Saved data entries:
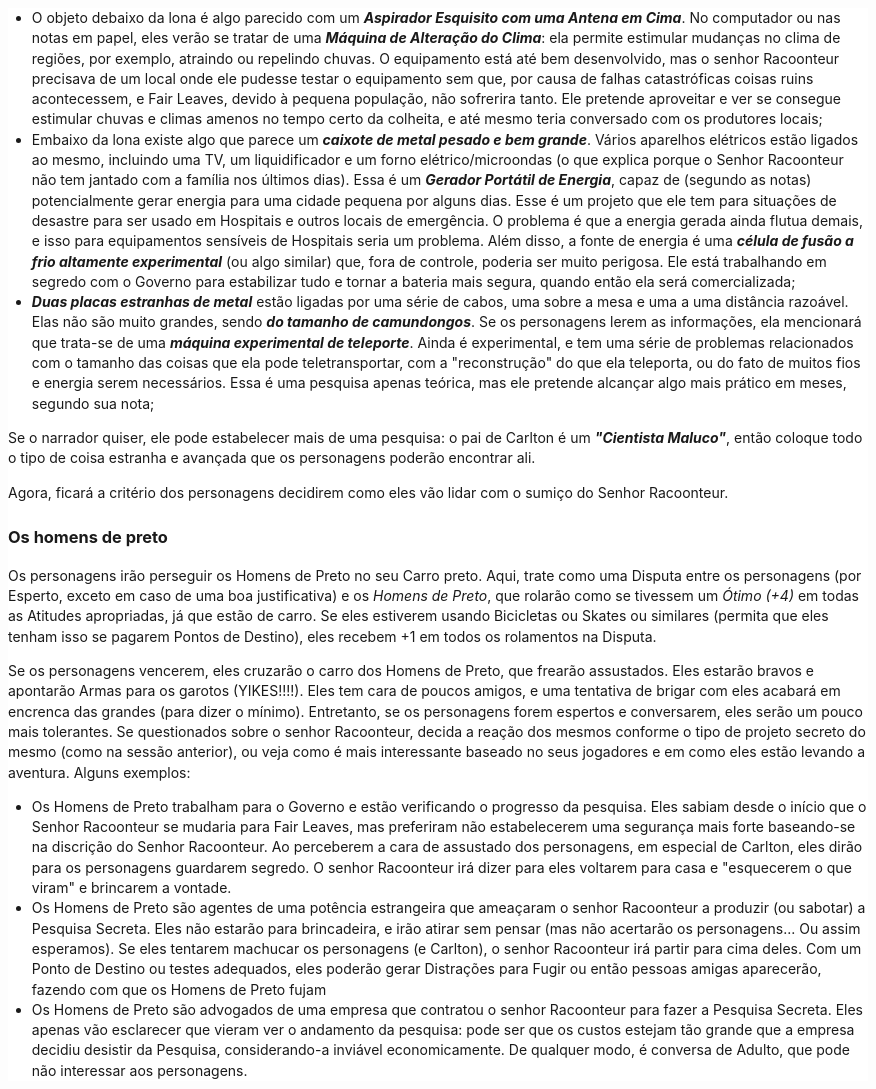 + O objeto debaixo da lona é algo parecido com um ___Aspirador Esquisito com uma Antena em Cima___. No computador ou nas notas em papel, eles verão se tratar de uma ___Máquina de Alteração do Clima___: ela permite estimular mudanças no clima de regiões, por exemplo, atraindo ou repelindo chuvas. O equipamento está até bem desenvolvido, mas o senhor Racoonteur precisava de um local onde ele pudesse testar o equipamento sem que, por causa de falhas catastróficas coisas ruins acontecessem, e Fair Leaves, devido à pequena população, não sofrerira tanto. Ele pretende aproveitar e ver se consegue estimular chuvas e climas amenos no tempo certo da colheita, e até mesmo teria conversado com os produtores locais;
+ Embaixo da lona existe algo que parece um ___caixote de metal pesado e bem grande___. Vários aparelhos elétricos estão ligados ao mesmo, incluindo uma TV, um liquidificador e um forno elétrico/microondas (o que explica porque o Senhor Racoonteur não tem jantado com a família nos últimos dias). Essa é um ___Gerador Portátil de Energia___, capaz de (segundo as notas) potencialmente gerar energia para uma cidade pequena por alguns dias. Esse é um projeto que ele tem para situações de desastre para ser usado em Hospitais e outros locais de emergência. O problema é que a energia gerada ainda flutua demais, e isso para equipamentos sensíveis de Hospitais seria um problema. Além disso, a fonte de energia é uma ___célula de fusão a frio altamente experimental___ (ou algo similar) que, fora de controle, poderia ser muito perigosa. Ele está trabalhando em segredo com o Governo para estabilizar tudo e tornar a bateria mais segura, quando então ela será comercializada;
+ ___Duas placas estranhas de metal___ estão ligadas por uma série de cabos, uma sobre a mesa e uma a uma distância razoável. Elas não são muito grandes, sendo ___do tamanho de camundongos___. Se os personagens lerem as informações, ela mencionará que trata-se de uma ___máquina experimental de teleporte___. Ainda é experimental, e tem uma série de problemas relacionados com o tamanho das coisas que ela pode teletransportar, com a "reconstrução" do que ela teleporta, ou do fato de muitos fios e energia serem necessários. Essa é uma pesquisa apenas teórica, mas ele pretende alcançar algo mais prático em meses, segundo sua nota;

Se o narrador quiser, ele pode estabelecer mais de uma pesquisa: o pai de Carlton é um ___"Cientista Maluco"___, então coloque todo o tipo de coisa estranha e avançada que os personagens poderão encontrar ali.

Agora, ficará a critério dos personagens decidirem como eles vão lidar com o sumiço do Senhor Racoonteur.

### Os homens de preto

Os personagens irão perseguir os Homens de Preto no seu Carro preto. Aqui, trate como uma Disputa entre os personagens (por Esperto, exceto em caso de uma boa justificativa) e os _Homens de Preto_, que rolarão como se tivessem um _Ótimo (+4)_ em todas as Atitudes apropriadas, já que estão de carro. Se eles estiverem usando Bicicletas ou Skates ou similares (permita que eles tenham isso se pagarem Pontos de Destino), eles recebem +1 em todos os rolamentos na Disputa.

Se os personagens vencerem, eles cruzarão o carro dos Homens de Preto, que frearão assustados. Eles estarão bravos e apontarão Armas para os garotos (YIKES!!!!). Eles tem cara de poucos amigos, e uma tentativa de brigar com eles acabará em encrenca das grandes (para dizer o mínimo). Entretanto, se os personagens forem espertos e conversarem, eles serão um pouco mais tolerantes. Se questionados sobre o senhor Racoonteur, decida a reação dos mesmos conforme o tipo de projeto secreto do mesmo (como na sessão anterior), ou veja como é mais interessante baseado no seus jogadores e em como eles estão levando a aventura. Alguns exemplos:

+ Os Homens de Preto trabalham para o Governo e estão verificando o progresso da pesquisa. Eles sabiam desde o início que o Senhor Racoonteur se mudaria para Fair Leaves, mas preferiram não estabelecerem uma segurança mais forte baseando-se na discrição do Senhor Racoonteur. Ao perceberem a cara de assustado dos personagens, em especial de Carlton, eles dirão para os personagens guardarem segredo. O senhor Racoonteur irá dizer para eles voltarem para casa e "esquecerem o que viram" e brincarem a vontade.
+ Os Homens de Preto são agentes de uma potência estrangeira que ameaçaram o senhor Racoonteur a produzir (ou sabotar) a Pesquisa Secreta. Eles não estarão para brincadeira, e irão atirar sem pensar (mas não acertarão os personagens... Ou assim esperamos). Se eles tentarem machucar os personagens (e Carlton), o senhor Racoonteur irá partir para cima deles. Com um Ponto de Destino ou testes adequados, eles poderão gerar Distrações para Fugir ou então pessoas amigas aparecerão, fazendo com que os Homens de Preto fujam
+ Os Homens de Preto são advogados de uma empresa que contratou o senhor Racoonteur para fazer a Pesquisa Secreta. Eles apenas vão esclarecer que vieram ver o andamento da pesquisa: pode ser que os custos estejam tão grande que a empresa decidiu desistir da Pesquisa, considerando-a inviável economicamente. De qualquer modo, é conversa de Adulto, que pode não interessar aos personagens.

• [Exercise details]: Above are lines of data; count those that hold "cara" and answer with the number only.

• [Solution below]: 2